I won’t print my sister’s response, but I certainly echo parts of it. I’m not proud nor ashamed that I went to this school — its academic reputation means nothing to me*. I spent most of my childhood there, so I have good and bad memories of the place. My teachers were both good and bad. The same with Catholic JC — I am neither proud nor ashamed that I studied there. I spent two very important teenage years at the buildings on Whitley Road. I have good and bad memories of the place. My lecturers and tutors were both good and bad.

Students from ‘elite’ and ‘regular’ schools may not receive the same levels of attention smothering, but if you’re a concerned parent or teacher, you know no amount of nagging will entice a student to work for good results unless they’re motivated.

If St Nicks wants to start offering the Integrated Programme, they should do it because they think they can contribute something to education, not because they need to keep up with the Joneses Rafflesians. If they are going for the former, why not work together with Catholic High and Catholic JC? The three schools can work towards streamlining and improving what they’ve got to create a better learning experience for kids, because that’s what’s important. It may be a struggle at first, but when is the provision of a quality, well-rounded education supposed to be a breeze? If the principal and teachers at the school think it’s too much work, then we’re all better off if St Nicks ends up a ‘third-rate school’.

And that’s my $0.02 on the matter.

* This may be because, like my sister, I went overseas to study at university.
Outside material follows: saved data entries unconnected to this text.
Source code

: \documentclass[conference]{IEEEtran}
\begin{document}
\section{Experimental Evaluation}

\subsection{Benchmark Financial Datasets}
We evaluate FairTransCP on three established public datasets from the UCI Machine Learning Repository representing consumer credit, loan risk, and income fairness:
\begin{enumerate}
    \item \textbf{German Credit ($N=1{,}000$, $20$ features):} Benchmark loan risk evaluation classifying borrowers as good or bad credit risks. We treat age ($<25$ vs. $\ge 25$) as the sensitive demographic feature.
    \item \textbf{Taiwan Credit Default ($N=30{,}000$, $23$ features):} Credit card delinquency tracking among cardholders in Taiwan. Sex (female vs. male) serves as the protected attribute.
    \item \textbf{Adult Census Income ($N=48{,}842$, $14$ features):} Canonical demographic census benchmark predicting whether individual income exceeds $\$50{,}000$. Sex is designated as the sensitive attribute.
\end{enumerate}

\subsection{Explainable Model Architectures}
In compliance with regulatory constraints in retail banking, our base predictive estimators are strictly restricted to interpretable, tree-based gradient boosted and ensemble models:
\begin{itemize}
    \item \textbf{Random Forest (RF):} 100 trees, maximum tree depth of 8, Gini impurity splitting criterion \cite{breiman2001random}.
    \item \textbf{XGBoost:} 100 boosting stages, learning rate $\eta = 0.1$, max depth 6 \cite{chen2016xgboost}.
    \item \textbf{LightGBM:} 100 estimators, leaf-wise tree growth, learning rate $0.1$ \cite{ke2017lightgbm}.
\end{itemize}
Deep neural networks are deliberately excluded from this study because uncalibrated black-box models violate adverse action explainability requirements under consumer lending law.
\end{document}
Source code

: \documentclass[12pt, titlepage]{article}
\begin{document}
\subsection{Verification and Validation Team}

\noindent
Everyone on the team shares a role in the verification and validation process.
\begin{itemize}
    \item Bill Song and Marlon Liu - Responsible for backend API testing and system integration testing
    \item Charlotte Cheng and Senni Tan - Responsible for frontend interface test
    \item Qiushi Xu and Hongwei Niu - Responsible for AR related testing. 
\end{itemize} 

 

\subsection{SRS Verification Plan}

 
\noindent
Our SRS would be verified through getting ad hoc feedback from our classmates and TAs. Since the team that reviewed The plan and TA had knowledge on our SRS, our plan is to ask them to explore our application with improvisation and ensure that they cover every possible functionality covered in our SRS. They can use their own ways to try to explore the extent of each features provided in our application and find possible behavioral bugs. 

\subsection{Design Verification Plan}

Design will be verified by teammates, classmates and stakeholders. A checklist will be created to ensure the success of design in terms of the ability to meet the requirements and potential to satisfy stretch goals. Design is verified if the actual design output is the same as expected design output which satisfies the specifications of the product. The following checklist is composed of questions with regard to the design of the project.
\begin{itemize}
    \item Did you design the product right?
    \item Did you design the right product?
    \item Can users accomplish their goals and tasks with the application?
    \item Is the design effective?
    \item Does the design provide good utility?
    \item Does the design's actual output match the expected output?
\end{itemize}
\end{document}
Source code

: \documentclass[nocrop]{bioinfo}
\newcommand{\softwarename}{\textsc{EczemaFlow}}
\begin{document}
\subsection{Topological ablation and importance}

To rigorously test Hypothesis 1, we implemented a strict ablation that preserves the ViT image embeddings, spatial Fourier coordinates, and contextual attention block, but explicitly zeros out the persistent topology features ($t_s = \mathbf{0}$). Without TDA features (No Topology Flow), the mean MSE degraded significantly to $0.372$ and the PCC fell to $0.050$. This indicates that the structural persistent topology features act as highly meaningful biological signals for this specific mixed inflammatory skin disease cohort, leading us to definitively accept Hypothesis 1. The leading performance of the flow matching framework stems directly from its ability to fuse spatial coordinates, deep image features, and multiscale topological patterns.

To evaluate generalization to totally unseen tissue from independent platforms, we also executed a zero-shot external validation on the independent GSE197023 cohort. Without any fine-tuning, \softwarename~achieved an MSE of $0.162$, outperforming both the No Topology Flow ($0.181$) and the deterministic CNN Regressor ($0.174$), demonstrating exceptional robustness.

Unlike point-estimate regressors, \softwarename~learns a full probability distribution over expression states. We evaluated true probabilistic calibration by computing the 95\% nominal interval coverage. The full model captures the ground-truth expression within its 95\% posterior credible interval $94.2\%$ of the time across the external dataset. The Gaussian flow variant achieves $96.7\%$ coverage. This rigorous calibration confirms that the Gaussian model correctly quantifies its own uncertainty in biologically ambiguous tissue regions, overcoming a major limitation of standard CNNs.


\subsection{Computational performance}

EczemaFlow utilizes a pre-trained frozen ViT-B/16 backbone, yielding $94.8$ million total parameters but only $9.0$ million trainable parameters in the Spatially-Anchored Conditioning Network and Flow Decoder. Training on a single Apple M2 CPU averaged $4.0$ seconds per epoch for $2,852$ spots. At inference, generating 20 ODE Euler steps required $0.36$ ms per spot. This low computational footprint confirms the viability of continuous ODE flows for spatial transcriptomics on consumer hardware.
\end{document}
I don’t know.

4 thoughts on “A sense of school pride

  1. "This is to enable the pupils to be effectively bilingual in both English and Chinese and also inculcate in them traditional values in a Chinese school environment."

    thesaurus.reference.com

    Main Entry: inculcate

    Part of Speech: verb

    Definition: implant

    Synonyms: brainwash, break down, communicate, drill, drum into, educate, hammer into, impart, impress, indoctrinate, inseminate, instill, instruct, plant, program, shape up, teach, work over.

    It sounds like you should be proud you did not become a Stepford Child of SG. ;o)

  2. Hey,

    Just want to say that I admire your intelligence and all, for it ain’t easy to get into St. Nick’s in the first place. Too bad you were badly done by, for I believe you deserve going into a better jc, like vjc if not rjc or hcjc.

    Anyway, just want to say you are pretty and cool! Take care and have fun in whatever you do.

    Sincerely,
    Samuel

  3. Samuel, thanks, but I think you might not know enough about me to say that. My family had connections with the then-principal of St Nicks, so we got into pre-primary, and made it through to Sec 4. I don't believe I was badly done by because I didn't end up at one of the 'elite' schools, and that was sort of the point of my post. Things like that don't matter in the end.